Message-ID: <5541265E.1020005@hp.com>
Date: Wed, 29 Apr 2015 14:43:42 -0400
From: Waiman Long <waiman.long@hp.com>
User-Agent: Mozilla/5.0 (X11; Linux x86_64; rv:10.0.12) Gecko/20130109 Thunderbird/10.0.12
MIME-Version: 1.0
To: Jason Low <jason.low2@hp.com>
CC: Peter Zijlstra <peterz@infradead.org>, Ingo Molnar <mingo@kernel.org>,
        Thomas Gleixner <tglx@linutronix.de>, linux-kernel@vger.kernel.org,
        "Paul E. McKenney" <paulmck@linux.vnet.ibm.com>,
        Andrew Morton <akpm@linux-foundation.org>,
        Oleg Nesterov <oleg@redhat.com>,
        Frederic Weisbecker <fweisbec@gmail.com>, Mel Gorman <mgorman@suse.de>,
        Rik van Riel <riel@redhat.com>, Steven Rostedt <rostedt@goodmis.org>,
        Preeti U Murthy <preeti@linux.vnet.ibm.com>,
        Mike Galbraith <umgwanakikbuti@gmail.com>,
        Davidlohr Bueso <dave@stgolabs.net>,
        Aswin Chandramouleeswaran <aswin@hp.com>,
        Scott J Norton <scott.norton@hp.com>
Subject: Re: [PATCH v2 3/5] sched, timer: Use atomics in thread_group_cputimer
 to improve scalability
References: <1430251224-5764-1-git-send-email-jason.low2@hp.com> <1430251224-5764-4-git-send-email-jason.low2@hp.com>
In-Reply-To: <1430251224-5764-4-git-send-email-jason.low2@hp.com>
Content-Type: text/plain; charset=ISO-8859-1; format=flowed
Content-Transfer-Encoding: 7bit
Sender: linux-kernel-owner@vger.kernel.org
Content-Length: 8993
Lines: 239

On 04/28/2015 04:00 PM, Jason Low wrote:
> While running a database workload, we found a scalability issue with itimers.
>
> Much of the problem was caused by the thread_group_cputimer spinlock.

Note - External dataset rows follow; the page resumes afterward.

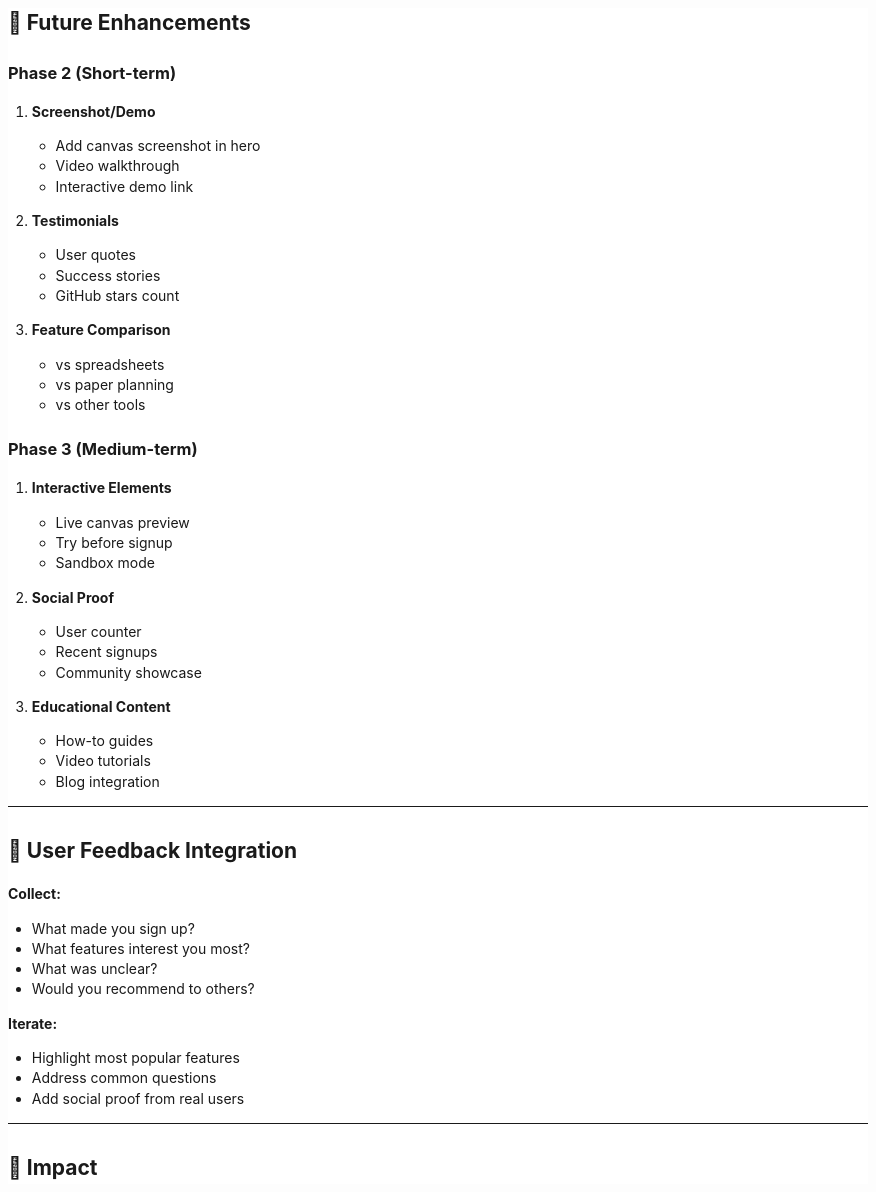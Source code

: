 
## 🔮 Future Enhancements

### Phase 2 (Short-term)
1. **Screenshot/Demo**
   - Add canvas screenshot in hero
   - Video walkthrough
   - Interactive demo link

2. **Testimonials**
   - User quotes
   - Success stories
   - GitHub stars count

3. **Feature Comparison**
   - vs spreadsheets
   - vs paper planning
   - vs other tools

### Phase 3 (Medium-term)
1. **Interactive Elements**
   - Live canvas preview
   - Try before signup
   - Sandbox mode

2. **Social Proof**
   - User counter
   - Recent signups
   - Community showcase

3. **Educational Content**
   - How-to guides
   - Video tutorials
   - Blog integration

---

## 💬 User Feedback Integration

**Collect:**
- What made you sign up?
- What features interest you most?
- What was unclear?
- Would you recommend to others?

**Iterate:**
- Highlight most popular features
- Address common questions
- Add social proof from real users

---

## 🎉 Impact
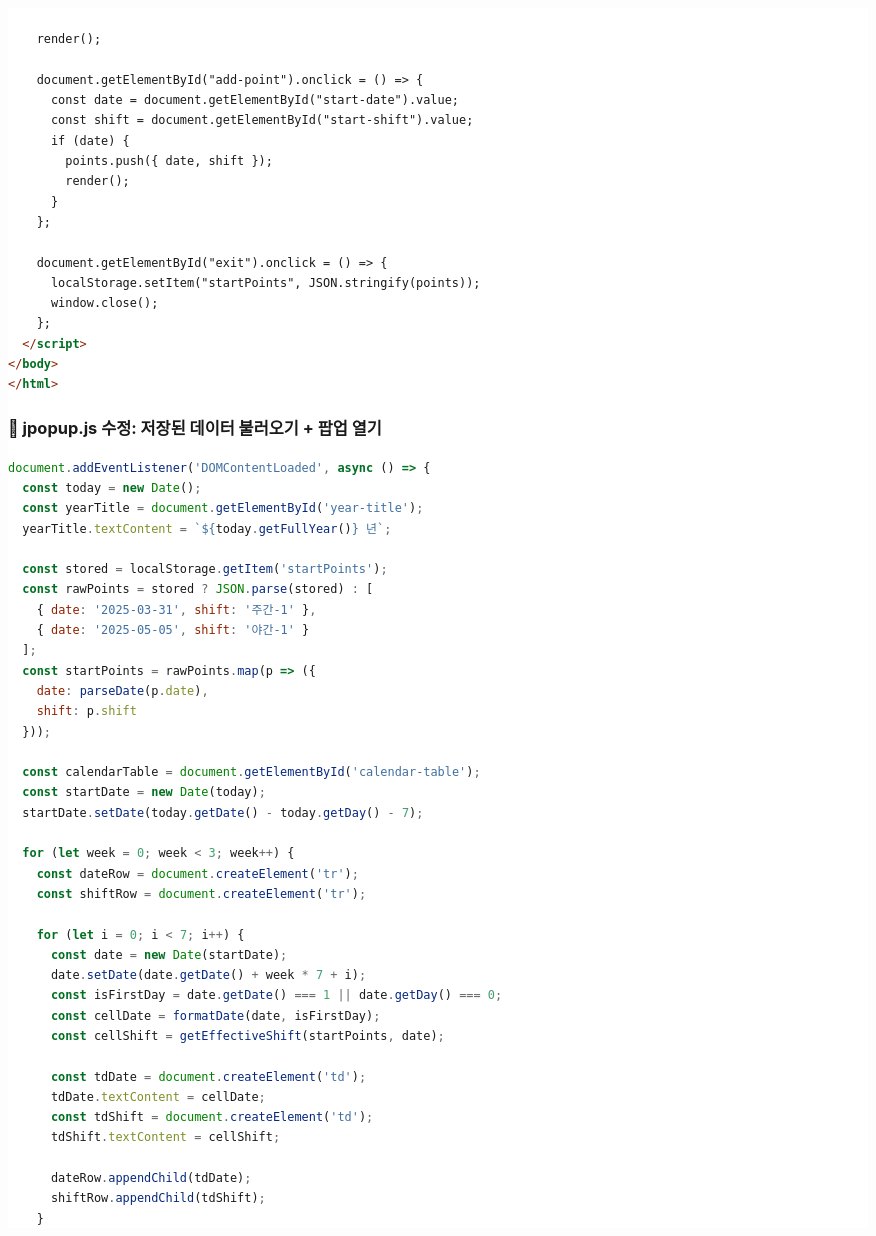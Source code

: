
 ```html

    render();

    document.getElementById("add-point").onclick = () => {
      const date = document.getElementById("start-date").value;
      const shift = document.getElementById("start-shift").value;
      if (date) {
        points.push({ date, shift });
        render();
      }
    };

    document.getElementById("exit").onclick = () => {
      localStorage.setItem("startPoints", JSON.stringify(points));
      window.close();
    };
  </script>
</body>
</html>
```

### 🔄 jpopup.js 수정: 저장된 데이터 불러오기 + 팝업 열기

```javascript
document.addEventListener('DOMContentLoaded', async () => {
  const today = new Date();
  const yearTitle = document.getElementById('year-title');
  yearTitle.textContent = `${today.getFullYear()} 년`;

  const stored = localStorage.getItem('startPoints');
  const rawPoints = stored ? JSON.parse(stored) : [
    { date: '2025-03-31', shift: '주간-1' },
    { date: '2025-05-05', shift: '야간-1' }
  ];
  const startPoints = rawPoints.map(p => ({
    date: parseDate(p.date),
    shift: p.shift
  }));

  const calendarTable = document.getElementById('calendar-table');
  const startDate = new Date(today);
  startDate.setDate(today.getDate() - today.getDay() - 7);

  for (let week = 0; week < 3; week++) {
    const dateRow = document.createElement('tr');
    const shiftRow = document.createElement('tr');

    for (let i = 0; i < 7; i++) {
      const date = new Date(startDate);
      date.setDate(date.getDate() + week * 7 + i);
      const isFirstDay = date.getDate() === 1 || date.getDay() === 0;
      const cellDate = formatDate(date, isFirstDay);
      const cellShift = getEffectiveShift(startPoints, date);

      const tdDate = document.createElement('td');
      tdDate.textContent = cellDate;
      const tdShift = document.createElement('td');
      tdShift.textContent = cellShift;

      dateRow.appendChild(tdDate);
      shiftRow.appendChild(tdShift);
    }

```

> Each time we account for group system/user time, we need to obtain a
> thread_group_cputimer's spinlock to update the timers. On larger systems
> (such as a 16 socket machine), this caused more than 30% of total time
> spent trying to obtain this kernel lock to update these group timer stats.
>
> This patch converts the timers to 64 bit atomic variables and use
> atomic add to update them without a lock. With this patch, the percent
> of total time spent updating thread group cputimer timers was reduced
> from 30% down to less than 1%.
>
> Note: On 32 bit systems using the generic 64 bit atomics, this causes
> sample_group_cputimer() to take locks 3 times instead of just 1 time.
> However, we tested this patch on a 32 bit system ARM system using the
> generic atomics and did not find the overhead to be much of an issue.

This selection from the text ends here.